At 83, he has lived through one third of the lifespan of the United States. If anyone incarnates the American century that has ended, it is him. He was America’s greatest essayist, one of its best-selling novelists and the wit at every party. He holidayed with the Kennedys, cruised for men with Tennessee Williams, was urged to run for Congress by Eleanor Roosevelt, co-wrote some of the most iconic Hollywood films, damned US foreign policy from within, sued Truman Capote, got fellated by Jack Kerouac, watched his cousin Al Gore get elected President and still lose the White House, and – finally, bizarrely – befriended and championed the Oklahoma bomber, Timothy McVeigh.

Yet now, he says, it is clear the American experiment has been “a failure”. It was all for nothing.

Vidal on Obama:

“I was like everyone else when Obama was elected – optimistic. Everything we had been saying about racial integration was vindicated,” he says, “but he’s incompetent. He will be defeated for re-election. It’s a pity because he’s the first intellectual president we’ve had in many years, but he can’t hack it. He’s not up to it. He’s overwhelmed. And who wouldn’t be? The United States is a madhouse. The country should be put away – and we’re being told to go away. Nothing makes any sense.” The President “wants to be liked by everybody, and he thought all he had to do was talk reason. But remember – the Republican Party is not a political party. It’s a mindset, like Hitler Youth. It’s full of hatred. You’re not going to get them aboard. Don’t even try. The only way to handle them is to terrify them. He’s too delicate for that.”

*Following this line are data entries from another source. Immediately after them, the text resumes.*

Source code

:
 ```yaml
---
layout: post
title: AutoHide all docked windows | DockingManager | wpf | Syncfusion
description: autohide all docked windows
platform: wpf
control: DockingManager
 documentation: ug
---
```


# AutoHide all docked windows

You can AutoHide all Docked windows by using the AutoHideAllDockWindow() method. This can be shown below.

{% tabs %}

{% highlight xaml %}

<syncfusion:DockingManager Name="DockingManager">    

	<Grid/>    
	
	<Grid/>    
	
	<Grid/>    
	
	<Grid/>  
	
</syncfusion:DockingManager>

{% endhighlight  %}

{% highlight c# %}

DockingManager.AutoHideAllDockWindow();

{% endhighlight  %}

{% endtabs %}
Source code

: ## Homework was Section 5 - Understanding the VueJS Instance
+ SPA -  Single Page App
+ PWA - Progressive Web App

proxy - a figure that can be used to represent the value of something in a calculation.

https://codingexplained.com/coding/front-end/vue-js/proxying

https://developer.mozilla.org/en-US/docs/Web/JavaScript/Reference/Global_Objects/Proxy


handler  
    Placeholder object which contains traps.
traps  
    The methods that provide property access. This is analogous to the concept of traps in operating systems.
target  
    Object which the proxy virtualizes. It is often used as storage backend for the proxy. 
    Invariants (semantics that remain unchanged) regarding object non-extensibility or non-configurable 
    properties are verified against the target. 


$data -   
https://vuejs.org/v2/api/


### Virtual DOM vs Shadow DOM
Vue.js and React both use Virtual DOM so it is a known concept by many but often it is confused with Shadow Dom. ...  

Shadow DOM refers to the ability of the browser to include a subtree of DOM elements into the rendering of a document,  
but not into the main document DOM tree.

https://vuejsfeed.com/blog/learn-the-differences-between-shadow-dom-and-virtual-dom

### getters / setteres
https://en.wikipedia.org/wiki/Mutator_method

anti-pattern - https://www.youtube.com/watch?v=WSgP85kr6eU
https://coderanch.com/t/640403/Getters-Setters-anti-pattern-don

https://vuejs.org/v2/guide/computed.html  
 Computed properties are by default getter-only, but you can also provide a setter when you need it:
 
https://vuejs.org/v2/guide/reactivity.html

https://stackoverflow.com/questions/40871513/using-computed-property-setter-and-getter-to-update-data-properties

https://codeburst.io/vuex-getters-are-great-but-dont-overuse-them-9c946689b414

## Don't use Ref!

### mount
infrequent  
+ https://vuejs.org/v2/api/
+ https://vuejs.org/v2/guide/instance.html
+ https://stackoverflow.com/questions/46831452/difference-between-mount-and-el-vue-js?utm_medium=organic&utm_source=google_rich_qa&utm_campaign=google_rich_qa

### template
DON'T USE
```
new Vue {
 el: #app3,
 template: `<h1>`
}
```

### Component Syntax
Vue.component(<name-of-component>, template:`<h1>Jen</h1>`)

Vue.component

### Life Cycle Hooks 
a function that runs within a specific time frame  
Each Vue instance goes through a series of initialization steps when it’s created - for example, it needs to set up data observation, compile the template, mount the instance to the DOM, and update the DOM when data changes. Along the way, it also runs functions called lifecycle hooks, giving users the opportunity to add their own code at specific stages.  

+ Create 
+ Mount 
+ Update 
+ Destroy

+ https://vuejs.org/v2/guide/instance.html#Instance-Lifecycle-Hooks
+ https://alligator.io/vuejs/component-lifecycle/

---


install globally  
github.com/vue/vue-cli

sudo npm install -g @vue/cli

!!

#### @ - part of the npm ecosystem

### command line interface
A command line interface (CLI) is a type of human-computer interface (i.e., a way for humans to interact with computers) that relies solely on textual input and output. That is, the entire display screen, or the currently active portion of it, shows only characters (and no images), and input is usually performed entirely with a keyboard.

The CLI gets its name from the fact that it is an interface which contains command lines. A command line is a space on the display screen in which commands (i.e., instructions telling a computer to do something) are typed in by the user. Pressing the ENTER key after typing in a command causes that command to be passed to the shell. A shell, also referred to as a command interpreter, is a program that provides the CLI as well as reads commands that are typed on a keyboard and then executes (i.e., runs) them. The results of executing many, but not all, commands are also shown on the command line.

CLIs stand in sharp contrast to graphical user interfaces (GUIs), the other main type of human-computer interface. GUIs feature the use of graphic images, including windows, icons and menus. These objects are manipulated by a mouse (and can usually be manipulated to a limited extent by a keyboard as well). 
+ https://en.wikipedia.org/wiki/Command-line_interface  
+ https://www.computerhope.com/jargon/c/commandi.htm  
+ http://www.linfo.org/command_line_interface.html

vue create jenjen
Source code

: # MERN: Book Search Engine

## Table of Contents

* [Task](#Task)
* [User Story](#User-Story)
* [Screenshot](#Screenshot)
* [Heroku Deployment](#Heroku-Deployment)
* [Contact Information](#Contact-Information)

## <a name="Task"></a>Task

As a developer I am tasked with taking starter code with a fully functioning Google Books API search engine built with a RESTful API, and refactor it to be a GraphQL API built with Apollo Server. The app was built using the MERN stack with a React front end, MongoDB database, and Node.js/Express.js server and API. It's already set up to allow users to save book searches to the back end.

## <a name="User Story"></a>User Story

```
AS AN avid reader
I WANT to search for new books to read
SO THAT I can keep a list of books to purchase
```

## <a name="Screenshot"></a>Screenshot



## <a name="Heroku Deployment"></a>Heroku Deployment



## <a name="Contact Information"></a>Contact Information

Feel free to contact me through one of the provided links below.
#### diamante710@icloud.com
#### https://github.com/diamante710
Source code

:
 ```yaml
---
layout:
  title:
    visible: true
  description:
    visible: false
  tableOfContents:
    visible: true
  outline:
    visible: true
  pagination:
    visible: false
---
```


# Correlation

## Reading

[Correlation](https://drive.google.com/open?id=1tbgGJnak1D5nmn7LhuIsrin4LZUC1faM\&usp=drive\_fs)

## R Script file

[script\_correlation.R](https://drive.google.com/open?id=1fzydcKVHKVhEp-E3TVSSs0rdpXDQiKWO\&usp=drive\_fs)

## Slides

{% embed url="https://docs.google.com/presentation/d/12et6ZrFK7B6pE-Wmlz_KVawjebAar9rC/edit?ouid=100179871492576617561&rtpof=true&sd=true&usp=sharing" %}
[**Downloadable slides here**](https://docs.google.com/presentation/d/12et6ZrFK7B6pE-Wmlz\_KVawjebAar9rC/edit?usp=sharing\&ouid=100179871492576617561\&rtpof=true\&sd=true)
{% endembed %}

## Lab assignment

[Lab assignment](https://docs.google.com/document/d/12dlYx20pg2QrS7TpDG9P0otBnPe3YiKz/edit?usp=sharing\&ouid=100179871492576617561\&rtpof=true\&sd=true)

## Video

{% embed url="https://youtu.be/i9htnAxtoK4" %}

When he compares Obama to his old friend Jack Kennedy, he shakes his head. “He’s twice the intellectual that Jack was, but Jack knew the great world. Remember he spent a long time in the navy, losing ships. This kid [Obama] has never heard a gun fired in anger. He’s absolutely bowled over by generals, who tell him lies and he believes them. He hasn’t done anything. If you were faced with great problems in chemistry – to find the perfect gas, to gas a population – you won’t know for a long time whether it works. You have to go by what people tell you. He’s like that. He’s not ready for prime time and he’s getting a lot of prime time on his plate at once.”

Vidal on “gayness”:

Strangely, though, Vidal has always resisted the idea that he is a “gay” champion. “I never said I was gay, because I don’t think anyone is.” He says he finds “these restrictions tiresome. In the centuries of Rome’s great military and political success, there was no differentiation between same-sexers and other-sexers; there was also a lot of crossing back and forth. Of the first 12 Roman emperors, only one was exclusively heterosexual.” The US today is, for all the fussing, full of sodomy, he says. “Did you see [Colonel] Gaddafi [at the UN] complaining that American soldiers have been sodomising Arab boys? I thought, well that’s been the case since the very beginning of the republic. They blamed the sodomy on those great forests out there which they said made them horny. There was nothing else to do but bugger boys, they said.”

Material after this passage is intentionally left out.